● **TASK REQUIREMENTS**
Answer with a number only: how many lines of the entries below contain the word "minipage"?

Stored data entries
[Start of section]

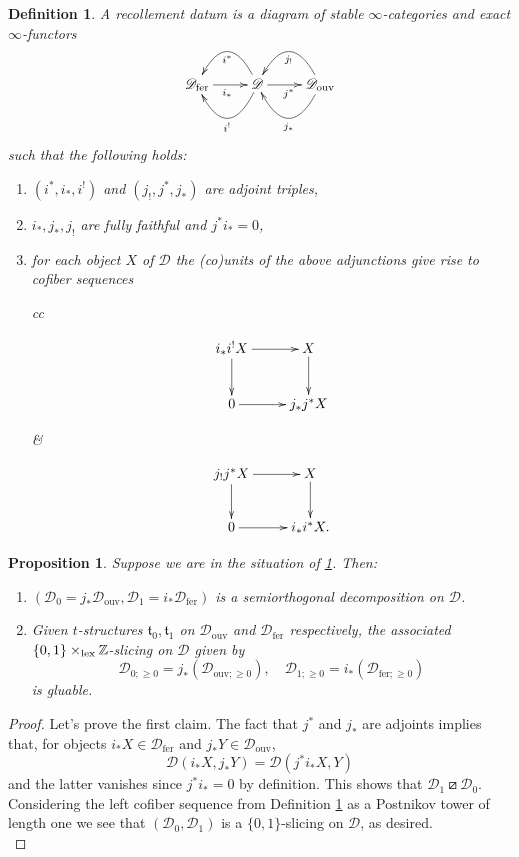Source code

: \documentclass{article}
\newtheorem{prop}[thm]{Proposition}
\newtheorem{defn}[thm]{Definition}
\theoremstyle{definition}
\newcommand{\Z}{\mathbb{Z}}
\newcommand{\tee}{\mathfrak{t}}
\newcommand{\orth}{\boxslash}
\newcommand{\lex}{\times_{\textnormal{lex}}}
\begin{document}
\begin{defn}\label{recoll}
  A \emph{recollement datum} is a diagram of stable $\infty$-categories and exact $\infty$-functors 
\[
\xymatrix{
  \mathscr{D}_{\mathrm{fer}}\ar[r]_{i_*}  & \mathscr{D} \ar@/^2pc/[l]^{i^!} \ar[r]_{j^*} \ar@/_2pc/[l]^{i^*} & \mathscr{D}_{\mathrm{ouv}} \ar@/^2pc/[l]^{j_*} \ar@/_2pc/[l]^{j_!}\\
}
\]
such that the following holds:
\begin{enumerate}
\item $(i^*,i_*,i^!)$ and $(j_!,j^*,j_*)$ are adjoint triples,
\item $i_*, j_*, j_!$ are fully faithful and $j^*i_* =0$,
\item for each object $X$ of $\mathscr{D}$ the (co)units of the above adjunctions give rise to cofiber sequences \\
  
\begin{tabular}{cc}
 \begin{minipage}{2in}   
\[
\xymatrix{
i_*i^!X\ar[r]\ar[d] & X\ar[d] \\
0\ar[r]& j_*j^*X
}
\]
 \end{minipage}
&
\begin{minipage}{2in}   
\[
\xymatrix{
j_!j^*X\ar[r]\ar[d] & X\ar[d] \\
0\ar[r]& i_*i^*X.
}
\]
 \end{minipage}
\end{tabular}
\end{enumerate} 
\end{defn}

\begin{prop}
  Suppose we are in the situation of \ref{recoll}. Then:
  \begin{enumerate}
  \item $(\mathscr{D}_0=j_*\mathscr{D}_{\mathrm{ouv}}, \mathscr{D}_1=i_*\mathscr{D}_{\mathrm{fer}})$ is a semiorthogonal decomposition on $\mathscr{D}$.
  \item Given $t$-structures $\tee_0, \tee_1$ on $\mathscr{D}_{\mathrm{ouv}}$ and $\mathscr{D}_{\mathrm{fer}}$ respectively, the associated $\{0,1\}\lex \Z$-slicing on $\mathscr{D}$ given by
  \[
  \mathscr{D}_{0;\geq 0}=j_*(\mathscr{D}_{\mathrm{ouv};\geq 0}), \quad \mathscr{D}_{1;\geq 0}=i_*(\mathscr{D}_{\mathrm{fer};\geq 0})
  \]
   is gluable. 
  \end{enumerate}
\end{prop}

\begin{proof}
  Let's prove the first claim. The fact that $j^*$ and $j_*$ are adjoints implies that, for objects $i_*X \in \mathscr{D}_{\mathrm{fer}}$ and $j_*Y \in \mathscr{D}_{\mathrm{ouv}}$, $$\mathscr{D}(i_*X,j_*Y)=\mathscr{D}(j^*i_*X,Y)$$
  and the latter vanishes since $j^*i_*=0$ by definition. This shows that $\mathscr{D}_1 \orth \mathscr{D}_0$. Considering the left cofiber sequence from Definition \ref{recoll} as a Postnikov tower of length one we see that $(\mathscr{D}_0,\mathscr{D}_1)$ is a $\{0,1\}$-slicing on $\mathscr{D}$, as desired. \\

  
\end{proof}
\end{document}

[End of section]
[Start of section]

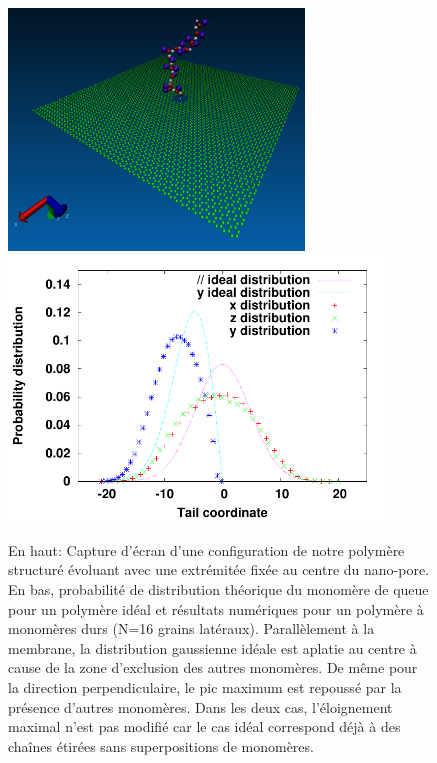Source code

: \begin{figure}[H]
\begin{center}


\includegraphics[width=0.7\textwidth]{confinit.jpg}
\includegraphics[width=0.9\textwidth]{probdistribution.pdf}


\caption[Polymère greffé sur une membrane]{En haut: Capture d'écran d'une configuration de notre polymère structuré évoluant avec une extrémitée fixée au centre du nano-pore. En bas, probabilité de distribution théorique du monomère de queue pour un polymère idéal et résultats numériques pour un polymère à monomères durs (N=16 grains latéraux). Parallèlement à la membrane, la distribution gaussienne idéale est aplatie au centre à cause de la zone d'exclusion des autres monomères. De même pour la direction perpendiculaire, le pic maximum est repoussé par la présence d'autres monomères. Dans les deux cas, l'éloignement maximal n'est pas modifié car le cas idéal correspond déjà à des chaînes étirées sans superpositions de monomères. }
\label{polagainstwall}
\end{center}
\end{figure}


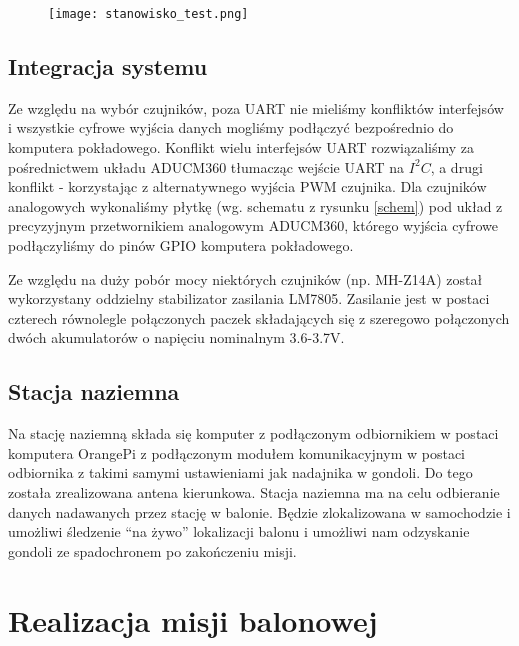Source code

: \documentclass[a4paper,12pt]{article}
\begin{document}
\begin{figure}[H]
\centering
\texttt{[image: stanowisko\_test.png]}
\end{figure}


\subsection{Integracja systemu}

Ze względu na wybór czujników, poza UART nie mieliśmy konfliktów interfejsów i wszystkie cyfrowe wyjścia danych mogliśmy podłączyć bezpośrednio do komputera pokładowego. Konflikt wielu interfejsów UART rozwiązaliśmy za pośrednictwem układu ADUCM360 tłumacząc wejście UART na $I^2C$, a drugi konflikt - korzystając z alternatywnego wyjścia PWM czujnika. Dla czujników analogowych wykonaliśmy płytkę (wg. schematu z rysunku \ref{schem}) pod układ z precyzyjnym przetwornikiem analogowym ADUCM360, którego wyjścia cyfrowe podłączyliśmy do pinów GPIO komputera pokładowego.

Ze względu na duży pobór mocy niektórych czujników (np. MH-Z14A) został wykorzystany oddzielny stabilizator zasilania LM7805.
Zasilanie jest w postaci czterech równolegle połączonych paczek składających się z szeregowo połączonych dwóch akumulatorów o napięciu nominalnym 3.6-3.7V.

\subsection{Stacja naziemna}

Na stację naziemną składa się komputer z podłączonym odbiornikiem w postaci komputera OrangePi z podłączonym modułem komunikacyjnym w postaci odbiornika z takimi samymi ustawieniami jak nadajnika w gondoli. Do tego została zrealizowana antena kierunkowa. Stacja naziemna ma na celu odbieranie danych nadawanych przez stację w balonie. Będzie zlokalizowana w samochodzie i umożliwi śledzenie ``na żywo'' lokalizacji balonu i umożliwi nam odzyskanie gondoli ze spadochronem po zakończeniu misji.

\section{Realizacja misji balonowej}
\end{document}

[End of section]

● **RESPONSE BELOW**
4